Out of the entries that follow, copy each line containing "packages".

[Excerpts from a dataset]
◇ ◇ ◇ ◇ ◇ ◇ ◇

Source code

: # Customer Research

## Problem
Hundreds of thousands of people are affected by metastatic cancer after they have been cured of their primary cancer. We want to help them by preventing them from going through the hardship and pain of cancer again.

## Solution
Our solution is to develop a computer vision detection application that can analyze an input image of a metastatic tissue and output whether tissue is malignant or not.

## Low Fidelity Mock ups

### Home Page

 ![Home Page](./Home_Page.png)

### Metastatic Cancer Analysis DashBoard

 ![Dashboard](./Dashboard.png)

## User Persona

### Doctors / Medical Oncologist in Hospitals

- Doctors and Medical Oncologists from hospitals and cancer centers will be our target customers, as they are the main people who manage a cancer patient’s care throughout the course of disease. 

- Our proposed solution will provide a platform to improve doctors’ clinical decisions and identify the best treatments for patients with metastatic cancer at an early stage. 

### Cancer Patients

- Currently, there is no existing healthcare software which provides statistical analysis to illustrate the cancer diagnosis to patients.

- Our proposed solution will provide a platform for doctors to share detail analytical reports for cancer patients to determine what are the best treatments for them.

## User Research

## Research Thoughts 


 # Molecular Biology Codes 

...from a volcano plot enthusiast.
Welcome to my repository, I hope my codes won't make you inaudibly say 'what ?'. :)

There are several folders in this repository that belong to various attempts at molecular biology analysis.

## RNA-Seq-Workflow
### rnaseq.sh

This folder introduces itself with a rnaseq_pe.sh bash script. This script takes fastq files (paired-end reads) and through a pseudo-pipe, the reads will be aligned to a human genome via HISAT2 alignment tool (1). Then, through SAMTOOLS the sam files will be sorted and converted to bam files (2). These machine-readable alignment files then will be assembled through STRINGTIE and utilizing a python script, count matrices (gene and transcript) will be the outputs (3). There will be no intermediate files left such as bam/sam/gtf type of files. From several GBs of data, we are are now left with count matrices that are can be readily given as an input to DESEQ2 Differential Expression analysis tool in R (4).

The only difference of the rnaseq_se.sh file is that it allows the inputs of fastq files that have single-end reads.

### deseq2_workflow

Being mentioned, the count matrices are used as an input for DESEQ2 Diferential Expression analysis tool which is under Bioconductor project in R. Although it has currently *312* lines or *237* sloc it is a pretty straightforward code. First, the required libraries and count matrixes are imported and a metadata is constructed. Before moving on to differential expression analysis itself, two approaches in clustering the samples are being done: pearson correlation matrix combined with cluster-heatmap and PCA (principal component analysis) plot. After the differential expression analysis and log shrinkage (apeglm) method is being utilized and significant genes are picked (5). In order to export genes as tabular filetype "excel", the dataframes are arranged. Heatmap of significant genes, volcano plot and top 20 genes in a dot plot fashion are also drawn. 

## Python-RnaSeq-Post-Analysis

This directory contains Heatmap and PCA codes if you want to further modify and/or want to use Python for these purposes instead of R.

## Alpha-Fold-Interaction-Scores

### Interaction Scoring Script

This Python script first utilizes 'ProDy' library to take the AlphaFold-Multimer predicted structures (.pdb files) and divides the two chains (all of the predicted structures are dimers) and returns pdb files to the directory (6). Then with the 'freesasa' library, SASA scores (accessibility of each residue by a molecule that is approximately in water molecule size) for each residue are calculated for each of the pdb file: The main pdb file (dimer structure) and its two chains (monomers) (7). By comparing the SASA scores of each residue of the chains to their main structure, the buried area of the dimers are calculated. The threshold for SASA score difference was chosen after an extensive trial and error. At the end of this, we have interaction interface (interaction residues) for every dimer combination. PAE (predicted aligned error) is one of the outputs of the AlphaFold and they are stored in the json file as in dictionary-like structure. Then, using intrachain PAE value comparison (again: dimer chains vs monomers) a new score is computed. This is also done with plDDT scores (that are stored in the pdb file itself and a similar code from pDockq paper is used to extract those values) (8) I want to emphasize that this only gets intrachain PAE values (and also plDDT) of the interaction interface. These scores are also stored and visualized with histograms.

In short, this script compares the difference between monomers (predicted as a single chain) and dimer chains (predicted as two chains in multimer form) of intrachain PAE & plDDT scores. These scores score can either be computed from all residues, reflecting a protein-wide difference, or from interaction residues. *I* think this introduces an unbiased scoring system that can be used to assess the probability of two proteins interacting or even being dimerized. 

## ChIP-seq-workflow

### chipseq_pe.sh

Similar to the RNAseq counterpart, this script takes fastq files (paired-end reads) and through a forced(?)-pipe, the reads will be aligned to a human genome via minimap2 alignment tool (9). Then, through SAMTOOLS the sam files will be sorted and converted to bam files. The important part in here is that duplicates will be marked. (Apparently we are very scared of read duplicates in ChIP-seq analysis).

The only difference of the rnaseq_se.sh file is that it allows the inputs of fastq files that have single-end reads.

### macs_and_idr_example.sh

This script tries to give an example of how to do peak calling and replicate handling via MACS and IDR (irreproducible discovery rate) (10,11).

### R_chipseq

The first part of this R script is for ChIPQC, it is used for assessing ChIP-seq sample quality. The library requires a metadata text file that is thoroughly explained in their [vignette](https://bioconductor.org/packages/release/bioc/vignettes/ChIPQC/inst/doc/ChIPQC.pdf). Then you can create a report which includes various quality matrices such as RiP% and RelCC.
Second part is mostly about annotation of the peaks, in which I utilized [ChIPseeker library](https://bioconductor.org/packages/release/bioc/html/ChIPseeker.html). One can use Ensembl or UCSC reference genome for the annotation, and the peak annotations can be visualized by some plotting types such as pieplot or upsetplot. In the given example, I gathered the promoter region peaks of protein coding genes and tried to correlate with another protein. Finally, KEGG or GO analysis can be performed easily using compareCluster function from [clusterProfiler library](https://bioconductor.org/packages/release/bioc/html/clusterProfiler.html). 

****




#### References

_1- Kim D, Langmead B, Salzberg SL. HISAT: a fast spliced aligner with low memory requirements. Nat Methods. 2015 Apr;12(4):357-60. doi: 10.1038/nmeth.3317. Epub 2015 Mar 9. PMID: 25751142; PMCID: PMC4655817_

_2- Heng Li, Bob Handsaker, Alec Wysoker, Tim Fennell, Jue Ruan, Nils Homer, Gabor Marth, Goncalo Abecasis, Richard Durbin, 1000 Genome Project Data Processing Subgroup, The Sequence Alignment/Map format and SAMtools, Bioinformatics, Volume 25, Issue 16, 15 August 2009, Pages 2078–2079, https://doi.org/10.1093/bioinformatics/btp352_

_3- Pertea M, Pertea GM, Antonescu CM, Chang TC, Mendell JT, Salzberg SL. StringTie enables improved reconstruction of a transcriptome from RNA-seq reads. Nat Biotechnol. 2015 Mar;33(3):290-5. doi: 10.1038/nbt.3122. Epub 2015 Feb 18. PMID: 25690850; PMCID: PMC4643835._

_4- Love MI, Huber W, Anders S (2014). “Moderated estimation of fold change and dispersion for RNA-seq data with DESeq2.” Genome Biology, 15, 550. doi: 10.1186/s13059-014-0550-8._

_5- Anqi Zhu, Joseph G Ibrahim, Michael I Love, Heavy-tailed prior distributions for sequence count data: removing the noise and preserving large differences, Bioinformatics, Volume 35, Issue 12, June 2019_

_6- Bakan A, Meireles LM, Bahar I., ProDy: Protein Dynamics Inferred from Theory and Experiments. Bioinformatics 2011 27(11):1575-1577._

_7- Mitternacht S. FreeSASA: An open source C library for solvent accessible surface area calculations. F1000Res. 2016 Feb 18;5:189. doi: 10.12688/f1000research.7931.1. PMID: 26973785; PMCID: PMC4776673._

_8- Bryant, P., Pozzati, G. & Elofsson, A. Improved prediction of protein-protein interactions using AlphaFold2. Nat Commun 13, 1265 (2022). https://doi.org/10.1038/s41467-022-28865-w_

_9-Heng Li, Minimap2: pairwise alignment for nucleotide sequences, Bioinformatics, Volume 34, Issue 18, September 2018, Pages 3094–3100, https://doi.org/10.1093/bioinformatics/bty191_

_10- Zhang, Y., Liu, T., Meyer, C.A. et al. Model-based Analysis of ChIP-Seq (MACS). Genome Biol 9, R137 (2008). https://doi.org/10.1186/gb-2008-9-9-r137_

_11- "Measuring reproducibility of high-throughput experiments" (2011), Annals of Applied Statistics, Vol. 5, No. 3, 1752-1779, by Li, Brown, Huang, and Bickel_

◇ ◇ ◇ ◇ ◇ ◇ ◇

__ANSWER SECTION__.
The first part of this R script is for ChIPQC, it is used for assessing ChIP-seq sample quality. The library requires a metadata text file that is thoroughly explained in their [vignette](https://bioconductor.org/packages/release/bioc/vignettes/ChIPQC/inst/doc/ChIPQC.pdf). Then you can create a report which includes various quality matrices such as RiP% and RelCC.
Second part is mostly about annotation of the peaks, in which I utilized [ChIPseeker library](https://bioconductor.org/packages/release/bioc/html/ChIPseeker.html). One can use Ensembl or UCSC reference genome for the annotation, and the peak annotations can be visualized by some plotting types such as pieplot or upsetplot. In the given example, I gathered the promoter region peaks of protein coding genes and tried to correlate with another protein. Finally, KEGG or GO analysis can be performed easily using compareCluster function from [clusterProfiler library](https://bioconductor.org/packages/release/bioc/html/clusterProfiler.html). 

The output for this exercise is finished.